Comment 2 Kashyap Chamarthy 2015-09-28 15:21:21 UTC
This is fixed (merged)upstream:

    http://git.qemu.org/?p=qemu.git;a=commit;h=e424aff 
    -- mirror: Fix coroutine reentrance

    https://lists.gnu.org/archive/html/qemu-devel/2015-08/msg01524.html

Comment 3 Kashyap Chamarthy 2015-09-30 01:46:21 UTC
I applied the patch in Comment #2 and prepared an F22 QEMU scratch build[1] to test.
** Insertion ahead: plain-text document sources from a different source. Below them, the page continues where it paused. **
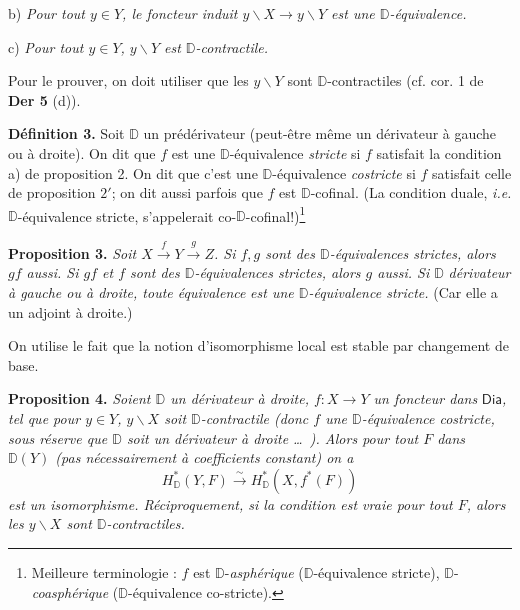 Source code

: \documentclass[11pt,leqno]{article}
\newcommand{\printedpage}[1]{\marginpar{\footnotesize p.~#1}}
\newcommand{\msp}[1]{\marginpar{\footnotesize [#1]}}
\newcommand{\DD}{\mathbb{D}}
\newcommand{\Dia}{\mathsf{Dia}}
\newcommand{\isolongto}{\overset{\sim}{\longrightarrow}}
\begin{document}
b) \textit{Pour tout $y \in Y$, le foncteur induit $y\backslash X \to y\backslash Y$ est une $\DD$-équivalence.}

c) \textit{Pour tout $y \in Y$, $y\backslash Y$ est $\DD$-contractile.}

\noindent Pour le prouver, on doit utiliser que les $y\backslash Y$ sont $\DD$-contractiles (cf. cor. 1 de \textbf{Der 5} (d)).

\clearpage
\printedpage{38}
\noindent\msp{page 65}

\noindent\textbf{Définition 3.} Soit $\DD$ un prédérivateur (peut-être même un dérivateur à gauche ou à droite). On dit que $f$ est une $\DD$-équivalence \textit{stricte} si $f$ satisfait la condition a) de proposition 2. On dit que c'est une $\DD$-équivalence \textit{costricte} si $f$ satisfait celle de proposition $2'$; on dit aussi parfois que $f$ est $\DD$-cofinal. (La condition duale, \textit{i.e.} $\DD$-équivalence stricte, s'appelerait co-$\DD$-cofinal!)\footnote[27]{Meilleure terminologie : $f$ est $\DD$-\textit{asphérique} ($\DD$-équivalence stricte), $\DD$-\textit{coasphérique} ($\DD$-équivalence co-stricte).} %

\noindent\textbf{Proposition 3.} \textit{Soit $X \overset{f}{\to} Y \overset{g}{\to} Z$. Si $f, g$ sont des $\DD$-équivalences strictes, alors $gf$ aussi. Si $gf$ et $f$ sont des $\DD$-équivalences strictes, alors $g$ aussi. Si $\DD$} \textit{dérivateur à gauche ou à droite, toute équivalence} \textit{est une $\DD$-équivalence stricte.} (Car elle a un adjoint à droite.)

On utilise le fait que la notion d'isomorphisme local est stable par changement de base.

\noindent\msp{page 66}

\noindent\textbf{Proposition 4.} \textit{Soient $\DD$ un dérivateur à droite, $f : X \to Y$ un foncteur dans} $\Dia$\textit{, tel que pour $y \in Y$, $y\backslash X$ soit $\DD$-contractile (donc $f$ une $\DD$-équivalence costricte, sous réserve que $\DD$ soit un dérivateur à droite \ldots\ ). Alors pour tout $F$ dans $\DD(Y)$ (pas nécessairement à coefficients constant) on a} %
\[
H^*_{\DD}(Y, F) \isolongto H^*_{\DD}(X, f^*(F))
\]
\textit{est un isomorphisme. Réciproquement, si la condition est vraie pour tout $F$, alors les $y\backslash X$ sont $\DD$-contractiles.}
\end{document}
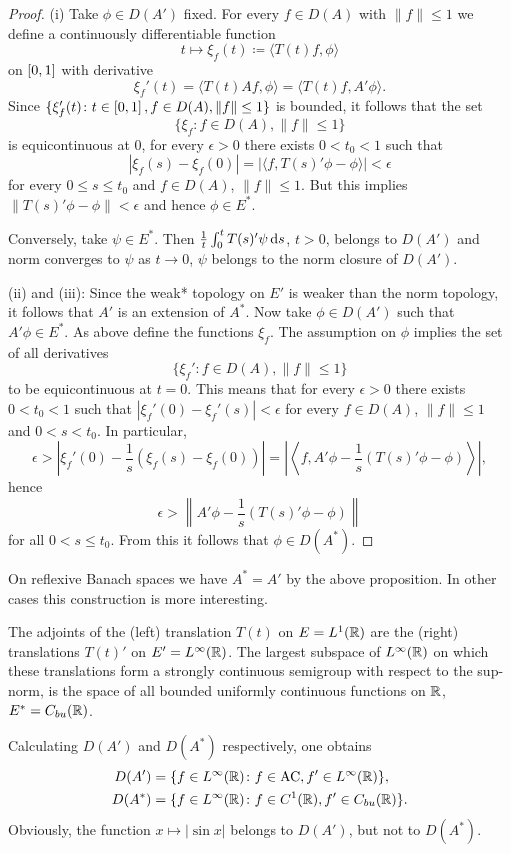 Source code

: \begin{proof}
(i) Take $\phi \in D(A')$ fixed.
For every $f \in D(A)$ with $\|f\| \leq 1$ we define a continuously differentiable function
\[
    t \mapsto \xi_{f}(t) \coloneq \langle T(t)f,\phi \rangle
\]
on $\interval{0,1}$ with derivative 
%
\[
	\xi_{f}'(t) = \langle T(t)Af,\phi \rangle = \langle T(t)f,A'\phi \rangle .
\]
%
Since $\{\xi_{f}'(t) \colon t \in \interval{0,1}, f \in D(A), \|f\| \leq 1\}$ is bounded, it follows that the set
\[
    \{\xi_{f} \colon f \in D(A), \|f\| \leq 1\}
\]
is equicontinuous at $0$, \ie for every $\epsilon > 0$ there exists $0 < t_{0} < 1$ such that
\[
    |\xi_{f}(s) - \xi_{f}(0)| = |\langle f,T(s)'\phi - \phi \rangle| < \epsilon
\]
for every $0 \leq s \leq t_{0}$ and $f \in D(A)$, $\|f\| \leq 1$.
But this implies $\|T(s)'\phi - \phi\| < \epsilon$ and hence $\phi \in E^{*}$.

Conversely, take $\psi \in E^{*}$.
Then $\frac{1}{t}\int_{0}^{t} T(s)'\psi \ds$, $t > 0$, belongs to $D(A')$ and norm converges to $\psi$ as $t \to 0$, \ie $\psi$ belongs to the norm closure of\/ $D(A')$.

(ii) and (iii): Since the weak* topology on $E'$ is weaker than the norm topology, it follows that $A'$ is an extension of\/ $A^{*}$.
Now take $\phi \in D(A')$ such that $A'\phi \in E^{*}$.
As above define the functions $\xi_{f}$. 
The assumption on $\phi$ implies the set of all derivatives
\[
\{\xi_{f}' \colon f \in D(A), \|f\| \leq 1\}
\]
to be equicontinuous at $t = 0$. 
This means that for every $\epsilon > 0$ there exists $0 < t_{0} < 1$ such that $|\xi_f'(0) - \xi_f'(s)| < \epsilon$ for every $f \in D(A)$, $\|f\| \leq 1$ and $0 < s < t_{0}$.
In particular,
\[
    \epsilon > \left\lvert \xi_f'(0) - \frac{1}{s}(\xi_f(s)-\xi_f(0)) \right\rvert 
    = \left\lvert \left\langle f,A'\phi - \frac{1}{s}(T(s)'\phi-\phi) \right\rangle \right\rvert ,
\]
hence
\[
    \epsilon > \left\|A'\phi - \frac{1}{s}(T(s)'\phi-\phi) \right\|
\]
for all $0 < s \leq t_{0}$.
From this it follows that $\phi \in D(A^*)$.
\end{proof}
On reflexive Banach spaces we have $A^* = A'$ by the above proposition.
In other cases this construction is more interesting.
\begin{example*}[continued]\label{ex:a1-3.4}
The adjoints of the (left) translation $T(t)$ on $E = L^1(\R)$ are the (right) translations $T(t)'$ on $E' = L^\infty(\R)$.
The largest subspace of\/ $L^\infty(\R)$ on which these translations form a strongly continuous semigroup with respect to the sup-norm, is the space of all bounded uniformly continuous functions on $\R$, \ie $E^* = C_{bu}(\R)$.

Calculating $D(A')$ and $D(A^*)$ respectively, one obtains
\begin{align*}
    D(A') &= \{f \in L^\infty(\R) \colon f \in \mathrm{AC}, f' \in L^\infty(\R)\}, \\
    D(A^*) &= \{f \in L^\infty(\R) \colon f \in C^1(\R), f' \in C_{bu}(\R)\}.
\end{align*}
Obviously, the function $x \mapsto |\sin x|$ belongs to $D(A')$, but not to $D(A^*)$.
\end{example*}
I can confirm that this bug is fixed:

    $ virsh migrate --verbose \
        --copy-storage-inc --p2p \
        --live cvm1 qemu+ssh://root@devstack2/system
    Migration: [100 %]


Evidence from logs
------------------

SOURCE: Successful invocation of QMP 'drive-mirror' 

[. . .]
2015-09-29 18:47:44.006+0000: 8285: debug : qemuMonitorJSONCommandWithFd:290 : Send command '{"execute":"drive-mirror","arguments":{"device":"drive-virtio-disk0","target":"nbd:devstack2:49153:exportname=drive-virtio-disk0","speed":8796093022207,"sync":"top","mode":"existing"},"id":"libvirt-11"}' for write with FD -1
[. . .]


DEST host: Successful NBD server operations.

[. . .]
2015-09-29 18:47:43.603+0000: 22665: debug : qemuMonitorJSONCommandWithFd:290 : Send command '{"execute":"nbd-server-start","arguments":{"addr":{"type":"inet","data":{"host":"::","port":"49153"}}},"id":"libvirt-13"}' for write with FD -1
2015-09-29 18:47:43.605+0000: 22665: debug : qemuMonitorJSONCommandWithFd:290 : Send command '{"execute":"nbd-server-add","arguments":{"device":"drive-virtio-disk0","writable":true},"id":"libvirt-14"}' for write with FD -1
[. . .]
2015-09-29 18:47:45.049+0000: 22661: debug : qemuMonitorJSONCommandWithFd:290 : Send command '{"execute":"nbd-server-stop","id":"libvirt-16"}' for write with FD -1
[. . .]


[1] http://koji.fedoraproject.org/koji/taskinfo?taskID=11265946

Comment 4 Fedora Update System 2015-10-08 19:58:22 UTC
qemu-2.3.1-7.fc22 has been submitted as an update to Fedora 22. https://bodhi.fedoraproject.org/updates/FEDORA-2015-d5c1048b47

Comment 5 Fedora Update System 2015-10-09 13:54:10 UTC
qemu-2.3.1-7.fc22 has been pushed to the Fedora 22 testing repository. If problems still persist, please make note of it in this bug report.
If you want to test the update, you can install it with
$ su -c 'dnf --enablerepo=updates-testing update qemu'
You can provide feedback for this update here: https://bodhi.fedoraproject.org/updates/FEDORA-2015-d5c1048b47

Comment 6 Fedora Update System 2015-10-23 17:24:28 UTC
qemu-2.3.1-7.fc22 has been pushed to the Fedora 22 stable repository. If problems still persist, please make note of it in this bug report.